_DIRECTIONS FOR THIS TASK_
Each record below is to be copied word for word, with pictures removed.

_RECORD EXTRACTS_
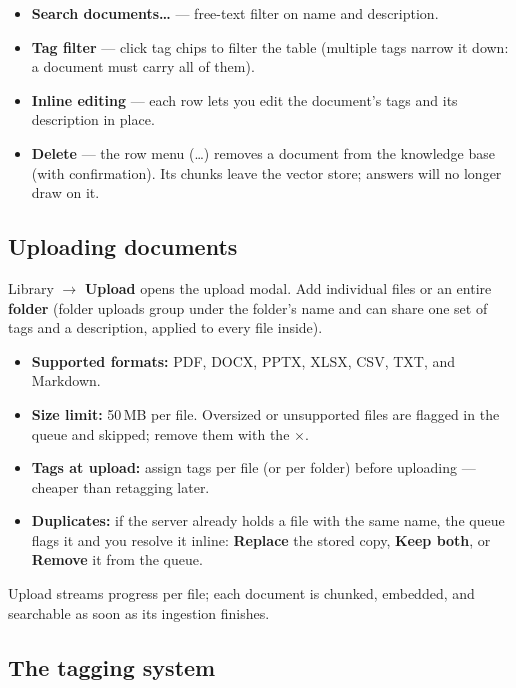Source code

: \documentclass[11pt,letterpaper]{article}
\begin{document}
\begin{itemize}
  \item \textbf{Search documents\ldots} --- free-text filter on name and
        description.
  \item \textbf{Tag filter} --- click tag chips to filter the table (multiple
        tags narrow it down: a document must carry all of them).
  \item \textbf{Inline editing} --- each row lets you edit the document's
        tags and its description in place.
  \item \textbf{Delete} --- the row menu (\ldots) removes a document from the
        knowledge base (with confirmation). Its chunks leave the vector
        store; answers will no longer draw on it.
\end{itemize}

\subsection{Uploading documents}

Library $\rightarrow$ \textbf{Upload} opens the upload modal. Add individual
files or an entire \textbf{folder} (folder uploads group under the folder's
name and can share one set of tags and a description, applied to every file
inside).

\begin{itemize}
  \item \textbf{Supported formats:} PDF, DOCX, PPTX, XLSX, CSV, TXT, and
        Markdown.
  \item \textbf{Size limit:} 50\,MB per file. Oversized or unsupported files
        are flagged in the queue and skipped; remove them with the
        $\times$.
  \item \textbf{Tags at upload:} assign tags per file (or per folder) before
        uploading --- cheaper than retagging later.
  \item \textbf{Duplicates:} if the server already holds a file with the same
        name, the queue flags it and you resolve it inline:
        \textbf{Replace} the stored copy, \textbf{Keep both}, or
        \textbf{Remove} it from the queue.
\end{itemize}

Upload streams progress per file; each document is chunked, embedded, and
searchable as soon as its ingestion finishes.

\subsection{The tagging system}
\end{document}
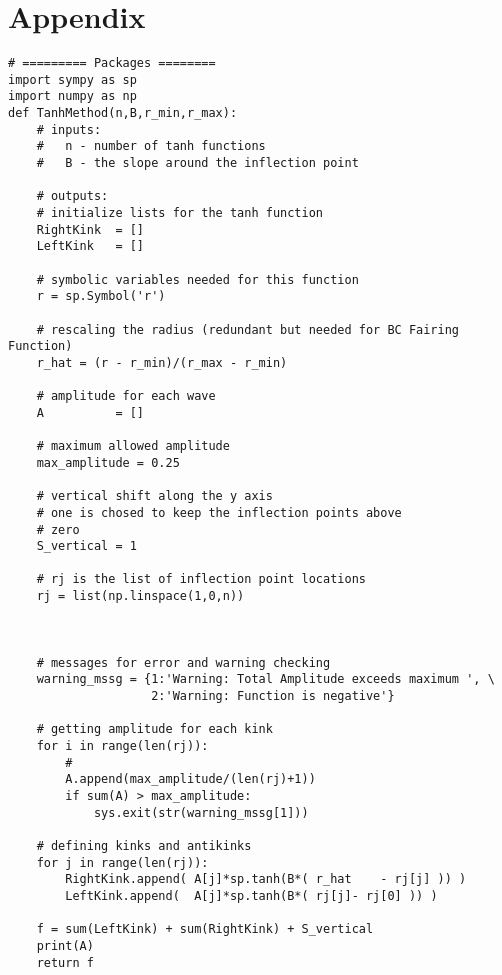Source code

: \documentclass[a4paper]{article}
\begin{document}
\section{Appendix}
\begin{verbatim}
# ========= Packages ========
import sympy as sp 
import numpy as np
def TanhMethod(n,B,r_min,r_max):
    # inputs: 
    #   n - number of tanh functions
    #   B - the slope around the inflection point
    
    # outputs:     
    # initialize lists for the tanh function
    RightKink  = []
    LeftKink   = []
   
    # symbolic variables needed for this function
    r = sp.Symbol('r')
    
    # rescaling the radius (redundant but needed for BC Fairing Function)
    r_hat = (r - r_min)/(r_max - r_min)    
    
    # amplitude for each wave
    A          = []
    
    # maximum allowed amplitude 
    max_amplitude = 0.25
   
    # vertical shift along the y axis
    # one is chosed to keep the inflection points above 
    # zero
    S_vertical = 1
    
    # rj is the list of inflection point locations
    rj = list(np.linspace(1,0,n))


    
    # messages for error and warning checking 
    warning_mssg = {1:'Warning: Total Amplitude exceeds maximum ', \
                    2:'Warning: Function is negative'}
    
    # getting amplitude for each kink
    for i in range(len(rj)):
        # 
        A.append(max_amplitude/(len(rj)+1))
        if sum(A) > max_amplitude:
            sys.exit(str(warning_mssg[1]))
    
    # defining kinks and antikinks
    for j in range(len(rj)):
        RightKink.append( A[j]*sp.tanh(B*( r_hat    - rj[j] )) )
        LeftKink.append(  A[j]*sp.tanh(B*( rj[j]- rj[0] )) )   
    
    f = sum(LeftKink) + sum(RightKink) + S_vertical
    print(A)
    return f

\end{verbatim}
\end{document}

_RESULT OF THE EXERCISE_
Source code

: \documentclass[11pt,letterpaper]{article}
\begin{document}
\begin{itemize}
  \item \textbf{Search documents\ldots} --- free-text filter on name and
        description.
  \item \textbf{Tag filter} --- click tag chips to filter the table (multiple
        tags narrow it down: a document must carry all of them).
  \item \textbf{Inline editing} --- each row lets you edit the document's
        tags and its description in place.
  \item \textbf{Delete} --- the row menu (\ldots) removes a document from the
        knowledge base (with confirmation). Its chunks leave the vector
        store; answers will no longer draw on it.
\end{itemize}

\subsection{Uploading documents}

Library $\rightarrow$ \textbf{Upload} opens the upload modal. Add individual
files or an entire \textbf{folder} (folder uploads group under the folder's
name and can share one set of tags and a description, applied to every file
inside).

\begin{itemize}
  \item \textbf{Supported formats:} PDF, DOCX, PPTX, XLSX, CSV, TXT, and
        Markdown.
  \item \textbf{Size limit:} 50\,MB per file. Oversized or unsupported files
        are flagged in the queue and skipped; remove them with the
        $\times$.
  \item \textbf{Tags at upload:} assign tags per file (or per folder) before
        uploading --- cheaper than retagging later.
  \item \textbf{Duplicates:} if the server already holds a file with the same
        name, the queue flags it and you resolve it inline:
        \textbf{Replace} the stored copy, \textbf{Keep both}, or
        \textbf{Remove} it from the queue.
\end{itemize}

Upload streams progress per file; each document is chunked, embedded, and
searchable as soon as its ingestion finishes.

\subsection{The tagging system}
\end{document}
Source code

: \documentclass[a4paper]{article}
\begin{document}
\section{Appendix}
\begin{verbatim}
# ========= Packages ========
import sympy as sp 
import numpy as np
def TanhMethod(n,B,r_min,r_max):
    # inputs: 
    #   n - number of tanh functions
    #   B - the slope around the inflection point
    
    # outputs:     
    # initialize lists for the tanh function
    RightKink  = []
    LeftKink   = []
   
    # symbolic variables needed for this function
    r = sp.Symbol('r')
    
    # rescaling the radius (redundant but needed for BC Fairing Function)
    r_hat = (r - r_min)/(r_max - r_min)    
    
    # amplitude for each wave
    A          = []
    
    # maximum allowed amplitude 
    max_amplitude = 0.25
   
    # vertical shift along the y axis
    # one is chosed to keep the inflection points above 
    # zero
    S_vertical = 1
    
    # rj is the list of inflection point locations
    rj = list(np.linspace(1,0,n))


    
    # messages for error and warning checking 
    warning_mssg = {1:'Warning: Total Amplitude exceeds maximum ', \
                    2:'Warning: Function is negative'}
    
    # getting amplitude for each kink
    for i in range(len(rj)):
        # 
        A.append(max_amplitude/(len(rj)+1))
        if sum(A) > max_amplitude:
            sys.exit(str(warning_mssg[1]))
    
    # defining kinks and antikinks
    for j in range(len(rj)):
        RightKink.append( A[j]*sp.tanh(B*( r_hat    - rj[j] )) )
        LeftKink.append(  A[j]*sp.tanh(B*( rj[j]- rj[0] )) )   
    
    f = sum(LeftKink) + sum(RightKink) + S_vertical
    print(A)
    return f

\end{verbatim}
\end{document}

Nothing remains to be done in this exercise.